A varchar(MAX) STRING_SPLIT function for SQL 2012 and above

  • fgrodriguez

    Valued Member

    Points: 55

    SET ANSI_NULLS ON
    GO
    SET QUOTED_IDENTIFIER ON
    GO
    CREATE FUNCTION [dbo].[StringToTableStrings]
    (
    @cadena NVARCHAR(MAX),
    @separador NVARCHAR(MAX) = N',',
    @eliminarNulos BIT = 1,
    @trim BIT = 1
    ) RETURNS TABLE WITH SCHEMABINDING
    AS RETURN
    WITH lista(val) AS (
    SELECT @cadena val
    UNION ALL
    SELECT SUBSTRING(val, CHARINDEX(@separador, val) + DATALENGTH(@separador) / 2, DATALENGTH(val)/2) AS val
    FROM lista
    WHERE CHARINDEX(@separador, val) > 0
    ), pares AS (
    SELECT par
    FROM
    (SELECT SUBSTRING(val, 1, IIF(CHARINDEX(@separador, val) = 0, DATALENGTH(val)/2, CHARINDEX(@separador, val) - 1)) AS par
    FROM lista) AS valores
    WHERE ISNULL(@eliminarNulos, 0) != 1 OR (par IS NOT NULL AND RTRIM(LTRIM(par)) <> N'')
    )
    SELECT IIF(ISNULL(@trim, 0) != 1, par, LTRIM(RTRIM(par))) AS cadena1
    FROM pares
    GO

    Indeed, I had not tried it using space as a separator. This is the new corrected version.

    SELECT *
    FROM dbo.[StringToTableStrings](' Lorem ipsum dolor sit amet.',' ',1,0)
    OPTION(MAXRECURSION 0)

    I also know that recursion does not estimate well. And the function you wrote is more efficient.

    https://www.sqlservercentral.com/articles/hidden-rbar-counting-with-recursive-ctes

    Simply, in my developments, I needed to reuse the table returned by the operation and that's why I made an mTVF. And he also needed to eliminate empty chains and a trim of the results.

    I appreciate your efforts to study the function.

     

  • Solomon Rutzky

    SSCoach

    Points: 16256

    Jonathan AC Roberts wrote:

    Thom A wrote:

    having something that has a varchar passed to it that returns an nvarchar could be very bad for SARGability, if the column being compared afterwards is a varchar too (as the Column would be implicitly converted, meaning any indexes are effectively useless).
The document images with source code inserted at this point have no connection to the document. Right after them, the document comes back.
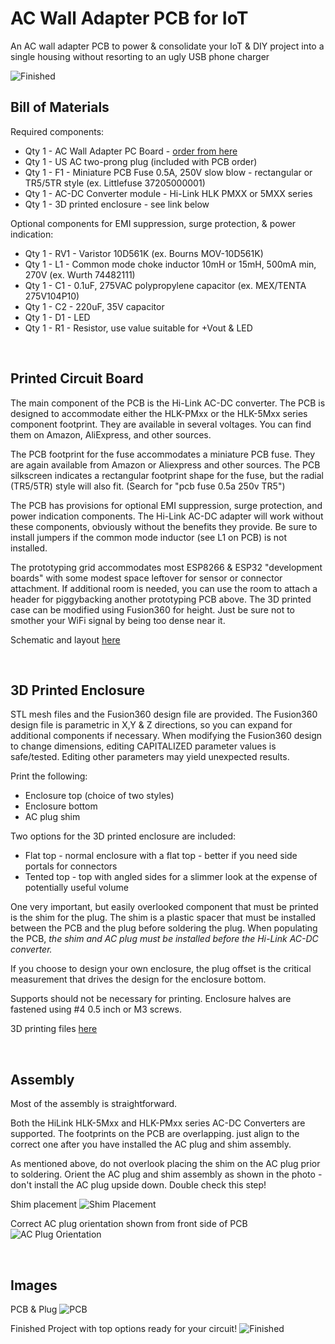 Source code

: # AC Wall Adapter PCB for IoT
An AC wall adapter PCB to power &amp; consolidate your IoT & DIY project into a single housing without resorting to an ugly USB phone charger

![Finished](images/finished_with_top_options.jpg)
<br>

## Bill of Materials



Required components:
- Qty 1 - AC Wall Adapter PC Board - [order from here](https://www.tindie.com/products/shencentral/ac-wall-adapter-pcb-for-iot-projects-us-plug/)
- Qty 1 - US AC two-prong plug (included with PCB order)
- Qty 1 - F1 - Miniature PCB Fuse 0.5A, 250V slow blow - rectangular or TR5/5TR style (ex. Littlefuse 37205000001)
- Qty 1 - AC-DC Converter module - Hi-Link HLK PMXX or 5MXX series
- Qty 1 - 3D printed enclosure - see link below

  
Optional components for EMI suppression, surge protection, & power indication:
- Qty 1 - RV1 - Varistor 10D561K (ex. Bourns MOV-10D561K)
- Qty 1 - L1 - Common mode choke inductor 10mH or 15mH, 500mA min, 270V (ex. Wurth 74482111)
- Qty 1 - C1 - 0.1uF, 275VAC polypropylene capacitor (ex. MEX/TENTA 275V104P10)
- Qty 1 - C2 - 220uF, 35V capacitor
- Qty 1 - D1 - LED
- Qty 1 - R1 - Resistor, use value suitable for +Vout & LED


<br>

## Printed Circuit Board

The main component of the PCB is the Hi-Link AC-DC converter.  The PCB is designed to accommodate either the HLK-PMxx or the HLK-5Mxx series component footprint.  They are available in several voltages.  You can find them on Amazon, AliExpress, and other sources.

The PCB footprint for the fuse accommodates a miniature PCB fuse.  They are again available from Amazon or Aliexpress and other sources.  The PCB silkscreen indicates a rectangular footprint shape for the fuse, but the radial (TR5/5TR) style will also fit.  (Search for "pcb fuse 0.5a 250v TR5")

The PCB has provisions for optional EMI suppression, surge protection, and power indication components.  The Hi-Link AC-DC adapter will work without these components, obviously without the benefits they provide.  Be sure to install jumpers if the common mode inductor (see L1 on PCB) is not installed.

The prototyping grid accommodates most ESP8266 & ESP32 "development boards" with some modest space leftover for sensor or connector attachment.  If additional room is needed, you can use the room to attach a header for piggybacking another prototyping PCB above.  The 3D printed case can be modified using Fusion360 for height.  Just be sure not to smother your WiFi signal by being too dense near it.

Schematic and layout [here](https://github.com/heyitsyang/AC-Wall-Adapter-PCB/tree/main/Schematic_and_Layout)


<br>

## 3D Printed Enclosure

STL mesh files and the Fusion360 design file are provided.  The Fusion360 design file is parametric in X,Y & Z directions, so you can expand for additional components if necessary.  When modifying the Fusion360 design to change dimensions, editing CAPITALIZED parameter values is safe/tested.  Editing other parameters may yield unexpected results.

Print the following:
- Enclosure top (choice of two styles)
- Enclosure bottom
- AC plug shim

Two options for the 3D printed enclosure are included:
- Flat top - normal enclosure with a flat top - better if you need side portals for connectors
- Tented top - top with angled sides for a slimmer look at the expense of potentially useful volume

One very important, but easily overlooked component that must be printed is the shim for the plug.  The shim is a plastic spacer that must be installed between the PCB and the plug before soldering the plug.  When populating the PCB, *the shim and AC plug must be installed before the Hi-Link AC-DC converter.*  

If you choose to design your own enclosure, the plug offset is the critical measurement that drives the design for the enclosure bottom.

Supports should not be necessary for printing.  Enclosure halves are fastened using #4 0.5 inch or M3 screws.

3D printing files [here](https://github.com/heyitsyang/AC-Wall-Adapter-PCB-for-IoT/tree/main/3D_Printed_Enclosure)

<br>

## Assembly

Most of the assembly is straightforward.  

Both the HiLink HLK-5Mxx and HLK-PMxx series AC-DC Converters are supported.  The footprints on the PCB are overlapping. just align to the correct one after you have installed the AC plug and shim assembly.

As mentioned above, do not overlook placing the shim on the AC plug prior to soldering. Orient the AC plug and shim assembly as shown in the photo - don't install the AC plug upside down.  Double check this step!

Shim placement
![Shim Placement](images/shim_placement.jpg)

Correct AC plug orientation shown from front side of PCB
![AC Plug Orientation](images/shim_orientation.jpg)


<br>

## Images

PCB & Plug
![PCB](images/stuffed_notstuffed.jpg)

Finished Project with top options ready for your circuit!
![Finished](images/finished_with_top_options.jpg)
    I've just run a test and not converting the results of the dbo_STRING_SPLIT function and joining the results to a varchar still does an index seek on the table. ... It does a seek on both queries but the second query (without the convert varchar(5)) is a bit slower to execute

    Hi there.

    Regarding @thom-a's statement about implicit conversions: that is an unfortunately common misunderstanding / over-simplification. The CONVERT_IMPLICIT is not the cause of the performance degradation. It's Microsoft's horrible miscalculation that the pain of switching the default collation for OSs using the US English (i.e. en-US) locale / culture to Latin1_General_CI_AS (and dealing with a customers upgrading and having problems with queries against temp tables doing joins on string columns) would be worse than keeping an increasingly obsolete default collation for new installations (i.e. SQL_Latin1_General_CP1_CI_AS).  SQL Server collations (those starting with "SQL_") have different sort orders for VARCHAR and NVARCHAR data, and that is why the conversion (implicit or explicit) to NVARCHAR causes problems: the index isn't in the correct physical order, so it needs to be scanned or ignored. Please see my post, "Impact on Indexes When Mixing VARCHAR and NVARCHAR Types", for full details.

     

    Regarding @jonathan-ac-roberts 's test: you might want to include a GO between the two test queries. It might not make a difference, but I have found that quite often running multiple queries in a single batch will produce different performance results as compared to running them individually / in separate batches. Typically one of them, if executed in the same batch, ends up being affected for the worse than when executed independently.

     

    Take care,

    Solomon...

     

    SQL#https://SQLsharp.com/ ( SQLCLR library ofover 340 Functions and Procedures)
    Sql Quantum Lifthttps://SqlQuantumLift.com/ ( company )
    Sql Quantum Leaphttps://SqlQuantumLeap.com/ ( blog )
    Info sitesCollations     •     Module Signing     •     SQLCLR

  • Jeff Moden

    SSC Guru

    Points: 996645

    Solomon Rutzky wrote:

    Regarding @jonathan-ac-roberts 's test: you might want to include a GO between the two test queries. It might not make a difference, but I have found that quite often running multiple queries in a single batch will produce different performance results as compared to running them individually / in separate batches. Typically one of them, if executed in the same batch, ends up being affected for the worse than when executed independently.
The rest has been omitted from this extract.